When observing awards currently being given and received in the Australian theatre industry today, it is quite difficult to delve into too much research before one comes across the Helpmann Awards, named after theatrical chameleon, Sir Robert Helpmann (1909-1986.) As written on the homepage of the Helpmann Awards website, “The annual Helpmann awards recognise distinguished artistic achievement and excellence in the many disciplines of Australia’s vibrant live performance sectors including musical theatre, contemporary music, comedy, cabaret, opera, classical music, theatre, dance and physical theatre.” Established by Live Performance Australia in 2001, one of the principle objects in establishing the awards is to “nationally and internationally serve and promote the Australian live performance industry by ensuring the awards are the most prestigious awards in the industry and the highlight of each season.” The rule manual for the awards, available on the website, certainly supports and demonstrates how this statement is made a reality, with a thorough outline of eligibility standards, the nomination process, rule breaches etc.

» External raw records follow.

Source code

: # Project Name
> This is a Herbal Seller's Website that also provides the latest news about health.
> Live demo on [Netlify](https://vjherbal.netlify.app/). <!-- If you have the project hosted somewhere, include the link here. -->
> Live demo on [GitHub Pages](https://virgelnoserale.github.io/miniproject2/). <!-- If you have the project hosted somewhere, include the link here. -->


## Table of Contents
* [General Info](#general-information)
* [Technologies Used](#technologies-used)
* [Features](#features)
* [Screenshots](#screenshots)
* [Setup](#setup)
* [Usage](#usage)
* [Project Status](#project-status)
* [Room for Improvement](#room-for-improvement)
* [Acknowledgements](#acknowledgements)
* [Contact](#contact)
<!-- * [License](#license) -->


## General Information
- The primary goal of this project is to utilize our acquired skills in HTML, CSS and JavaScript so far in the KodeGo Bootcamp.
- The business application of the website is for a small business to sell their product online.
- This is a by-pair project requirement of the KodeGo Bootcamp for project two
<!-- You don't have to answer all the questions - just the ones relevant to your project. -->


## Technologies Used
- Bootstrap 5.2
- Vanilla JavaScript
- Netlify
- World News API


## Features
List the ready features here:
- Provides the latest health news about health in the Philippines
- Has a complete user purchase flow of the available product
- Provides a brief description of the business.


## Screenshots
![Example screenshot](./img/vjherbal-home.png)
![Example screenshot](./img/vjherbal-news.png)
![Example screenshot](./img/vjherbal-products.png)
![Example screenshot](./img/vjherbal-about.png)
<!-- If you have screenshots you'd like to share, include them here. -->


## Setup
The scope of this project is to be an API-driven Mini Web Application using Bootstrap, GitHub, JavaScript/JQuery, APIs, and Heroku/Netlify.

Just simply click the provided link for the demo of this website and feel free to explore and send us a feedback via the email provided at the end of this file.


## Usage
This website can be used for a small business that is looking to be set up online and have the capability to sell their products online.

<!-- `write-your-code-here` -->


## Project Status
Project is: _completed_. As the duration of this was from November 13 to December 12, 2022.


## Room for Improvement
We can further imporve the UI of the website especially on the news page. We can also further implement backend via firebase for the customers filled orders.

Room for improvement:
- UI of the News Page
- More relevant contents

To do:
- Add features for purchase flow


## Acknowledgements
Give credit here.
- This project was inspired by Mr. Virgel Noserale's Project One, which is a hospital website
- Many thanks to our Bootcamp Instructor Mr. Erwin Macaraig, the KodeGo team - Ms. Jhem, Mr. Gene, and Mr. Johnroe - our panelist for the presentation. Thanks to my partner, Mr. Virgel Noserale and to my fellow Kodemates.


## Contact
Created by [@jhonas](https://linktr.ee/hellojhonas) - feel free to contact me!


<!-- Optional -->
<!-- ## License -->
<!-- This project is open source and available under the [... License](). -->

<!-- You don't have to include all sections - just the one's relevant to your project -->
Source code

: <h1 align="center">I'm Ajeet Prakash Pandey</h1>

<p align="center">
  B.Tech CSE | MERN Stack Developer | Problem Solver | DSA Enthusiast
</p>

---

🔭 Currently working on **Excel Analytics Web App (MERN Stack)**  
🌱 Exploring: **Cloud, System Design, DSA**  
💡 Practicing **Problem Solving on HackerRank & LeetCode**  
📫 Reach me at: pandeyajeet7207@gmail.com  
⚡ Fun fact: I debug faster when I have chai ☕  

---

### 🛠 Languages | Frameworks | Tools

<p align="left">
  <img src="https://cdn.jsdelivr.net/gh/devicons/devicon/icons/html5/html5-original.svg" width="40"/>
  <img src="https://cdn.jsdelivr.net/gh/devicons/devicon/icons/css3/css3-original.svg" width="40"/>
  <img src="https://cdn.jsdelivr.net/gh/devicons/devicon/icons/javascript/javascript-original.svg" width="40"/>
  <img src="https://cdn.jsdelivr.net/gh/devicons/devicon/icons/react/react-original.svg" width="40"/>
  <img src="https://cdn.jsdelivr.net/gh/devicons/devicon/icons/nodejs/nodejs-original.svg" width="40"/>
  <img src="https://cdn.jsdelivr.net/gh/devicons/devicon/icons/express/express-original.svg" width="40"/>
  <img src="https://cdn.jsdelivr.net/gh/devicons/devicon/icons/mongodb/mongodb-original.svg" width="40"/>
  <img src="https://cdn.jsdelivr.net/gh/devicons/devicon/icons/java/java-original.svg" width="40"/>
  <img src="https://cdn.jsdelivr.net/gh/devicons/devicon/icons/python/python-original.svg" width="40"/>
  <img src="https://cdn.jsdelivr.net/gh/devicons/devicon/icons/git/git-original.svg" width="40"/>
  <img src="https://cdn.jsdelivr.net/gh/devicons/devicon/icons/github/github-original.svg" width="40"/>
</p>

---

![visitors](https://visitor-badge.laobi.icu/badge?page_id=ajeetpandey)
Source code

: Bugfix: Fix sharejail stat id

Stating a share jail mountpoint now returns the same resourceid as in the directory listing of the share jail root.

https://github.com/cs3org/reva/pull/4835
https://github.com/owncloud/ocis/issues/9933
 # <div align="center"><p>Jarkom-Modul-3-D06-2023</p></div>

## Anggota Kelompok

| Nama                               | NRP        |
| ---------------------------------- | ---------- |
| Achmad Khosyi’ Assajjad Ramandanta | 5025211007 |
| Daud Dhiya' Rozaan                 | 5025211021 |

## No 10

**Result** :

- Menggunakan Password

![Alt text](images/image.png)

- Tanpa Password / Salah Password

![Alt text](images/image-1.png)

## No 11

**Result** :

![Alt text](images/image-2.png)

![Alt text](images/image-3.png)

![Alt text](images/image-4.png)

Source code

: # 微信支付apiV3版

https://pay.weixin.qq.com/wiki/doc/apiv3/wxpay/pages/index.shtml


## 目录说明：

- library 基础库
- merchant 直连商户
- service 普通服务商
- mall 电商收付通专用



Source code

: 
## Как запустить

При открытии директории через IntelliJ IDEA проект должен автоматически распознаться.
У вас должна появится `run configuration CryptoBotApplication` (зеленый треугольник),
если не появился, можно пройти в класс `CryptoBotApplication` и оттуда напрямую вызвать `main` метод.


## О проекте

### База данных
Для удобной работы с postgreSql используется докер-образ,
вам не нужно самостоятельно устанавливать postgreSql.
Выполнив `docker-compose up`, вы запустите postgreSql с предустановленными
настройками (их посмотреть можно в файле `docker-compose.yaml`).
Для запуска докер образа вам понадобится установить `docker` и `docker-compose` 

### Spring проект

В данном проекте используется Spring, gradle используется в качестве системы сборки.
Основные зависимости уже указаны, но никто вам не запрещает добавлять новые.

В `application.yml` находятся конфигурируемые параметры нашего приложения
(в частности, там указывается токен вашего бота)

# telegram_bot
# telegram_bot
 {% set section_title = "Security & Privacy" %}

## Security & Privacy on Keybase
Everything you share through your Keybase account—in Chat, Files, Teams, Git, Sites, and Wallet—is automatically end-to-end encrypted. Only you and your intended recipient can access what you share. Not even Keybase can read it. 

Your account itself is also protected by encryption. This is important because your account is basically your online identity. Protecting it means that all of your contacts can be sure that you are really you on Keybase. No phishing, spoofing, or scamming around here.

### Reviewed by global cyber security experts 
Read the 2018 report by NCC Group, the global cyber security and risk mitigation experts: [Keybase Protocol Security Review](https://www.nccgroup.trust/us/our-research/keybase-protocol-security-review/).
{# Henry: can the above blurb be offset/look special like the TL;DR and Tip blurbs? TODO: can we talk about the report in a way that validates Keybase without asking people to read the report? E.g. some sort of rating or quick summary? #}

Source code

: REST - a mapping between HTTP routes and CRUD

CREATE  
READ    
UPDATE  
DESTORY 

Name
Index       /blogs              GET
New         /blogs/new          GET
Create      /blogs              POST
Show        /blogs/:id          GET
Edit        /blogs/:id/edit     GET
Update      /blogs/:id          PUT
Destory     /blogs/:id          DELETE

It becomes quite apparent whilst reading the aforementioned manual, that Live Performance Australia take standards of morality and conduct extremely seriously, having put in place a number of preventative measures to block any unfair nomination or voting. For example, Chapter 2, Rule 4 regarding the nominating bodies for the awards outlines
3. Each Nominating Panel must consist of:
(a) 2 nominees of the Executive Council who will act as Head and Deputy Head of the Nominating Panel; and
(b) Not less than 9, and up to 20, persons appointed by HAAC who:
i) Agree to use their best efforts to attend each eligible production falling within the Artistic Discipline of the Nominating Panel
ii)Have each made a prominent contribution to that Artistic Discipline or are recognised by HAAC as a practitioner or professional in the industry and having expertise within the Artistic Discipline; and
iii) Collectively provide a reasonable representation of the Artistic Discipline.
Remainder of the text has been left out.